Optical Character Recognition And Google Gemini 2.5
Image of my Google Studio Environment.
For one component of my dissertation, I am researching how Eastern Roman Coins were represented in early-modern academic and numismatic manuscripts. I am interested in when the label ‘Byzantine’ began to be formally applied to Roman coins and how the periodization of these coins was developed. This analysis, in turn, will support my ideas on ‘Wicked Byzantine Problems’ and the many problems we, those who study the so-called Byzantine Empire, face and enforce when we continue to use this dishonest label to identify Roman coins.
I am currently exploring 16th - 19th century manuscripts, many of which are digitized and available on the Internet Archive, with other manuscripts sourced from various international institutions. Analyzing these manuscripts to identify word patterns and usage is laborious and tedious. However, I am experimenting with Optical Character Recognition or OCR to convert these manuscripts into plain text (.txt) formats in order to perform Topic Modelling. In other words, a form of digital distant reading that identifies common patterns in phrasing and word selection. What words are associated with each other, and what are the potential implications of these associations?
OCR is neither novel nor overly cumbersome when performed on modern typeset books. The problem is when these books are digitized manuscripts from the 16th, 17th or 18th centuries. Though some of these copies are typeset second editions, they are still not printed uniformly or in English. Many are in Latin, which has many idiosyncrasies depending on who the publisher was and the information being conveyed. Some have typos, others abbreviations, or missing content due to damage or time. Many of these Latin texts use the long ‘S’ which looks like ſ or something similar and can be easily misidentified as an f by OCR. Such nuances become problematic for OCR in creating an accurate and reliable output, not to mention the digitized image quality (300 dpi is minimum) and the PDF format, which is a headache.
Many OCR programs/code need JPG or PNG images to perform their operations effectively. However, converting PDFs into these formats is a pain, especially for 400-700-page manuscripts, of which I have about 20 thus far. See Working with batches of PDFs. So, all of this to say that recently, I have been trying to find a more effective way to process these manuscripts in order to perform Topic Modelling and write this article for my dissertation. Some solutions are presented on the Programming Historian website, while others can be excavated from numerous websites and YouTube videos.

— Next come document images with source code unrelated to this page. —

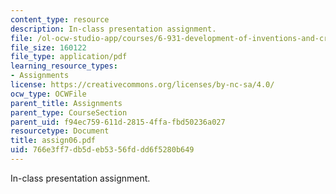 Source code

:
 ```yaml
---
content_type: resource
description: In-class presentation assignment.
file: /ol-ocw-studio-app/courses/6-931-development-of-inventions-and-creative-ideas-spring-2008/766e3ff7db5deb5356fddd6f5280b649_assign06.pdf
file_size: 160122
file_type: application/pdf
learning_resource_types:
- Assignments
license: https://creativecommons.org/licenses/by-nc-sa/4.0/
ocw_type: OCWFile
parent_title: Assignments
parent_type: CourseSection
parent_uid: f94ec759-611d-2815-4ffa-fbd50236a027
resourcetype: Document
title: assign06.pdf
uid: 766e3ff7-db5d-eb53-56fd-dd6f5280b649
---
```

In-class presentation assignment.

I decided to explore using OCR (at my supervisor's suggestion) and began thinking about how to process PDFs instead of converting them into image files. Since I am not a coder, I also wanted to experiment with Google AI Studio (Gemini 2.5 Pro) and how AI can help generate Python code to execute OCR for PDFs. I have published the process notes of my experience here and here. You can view the code itself here.
I won’t get into the nitty gritty of the code, which is what the process notes are for, but to summarize, the OCR was somewhat of a success. The code development was not as difficult as I thought it would be. I went through four code iterations before it successfully executed the OCR. Gemini 2.5 Pro is slower than its sibling Gemini 2.5 Flash, but is more detail-focused. The feature I liked about Google AI Studio is the ability to provide detailed instructions that help set the tone of the AI. This is called System Instructions and is separate from Gemini’s chat prompt. System Instructions is a feature that allows you to help guide and focus the AI on particular expertise.
For example, I prompted Gemini in the System Instructions in one of my other experimental chats, “You are an expert in Optical Character Recognition. The image I will feed you is from a 16th-century manuscript and is about Roman coins.” This prompt aimed to focus Gemini on the potential variations of Latin used in the 16th century. I also wanted the AI to be aware (can it be aware?) that a manuscript focusing on coins may not follow the syntax of a traditional manuscript from this period. In turn, I wanted the AI to tailor the OCR for a 16th-century manuscript whose typeset is not comparable to modern typesets; thus, it would hopefully recognize characters that other OCRs may misinterpret. From that point, I input the image into the chat prompt and then ask the AI to “Please perform OCR on this image.” Its output followed, very successfully, I should add, in this particular example. It identified the long ‘S’ ‘ſ'‘ noted above and provided an accurate output. However, for this example, the file input was a JPG image that I had fed into the prompt, not a PDF.
Using a 400+ page PDF file and the Python code developed by Gemini (with me prompting what I wanted from the code), my latest attempt produced acceptable OCR output but had some inaccuracies. It did not detect the long ‘S’ ‘ſ’ like the previous example. The accuracy of the output, which was in JSON, has not been fully confirmed at this time. I suspect there will be other inaccuracies in the output as well. But for now, the potential is promising, and with the help of Google AI Studio, mediocre coders like myself can navigate some of the complexities of handling digitized assets like these particular manuscripts. Many may humanists may shit all over AI, and there are in no doubt some ethical quandries that need to be addressed and solutions proposed, but I think the positives out way the negatives so far. Well… until T1000 decides to show up and do its liquid metal thing and destroy our society.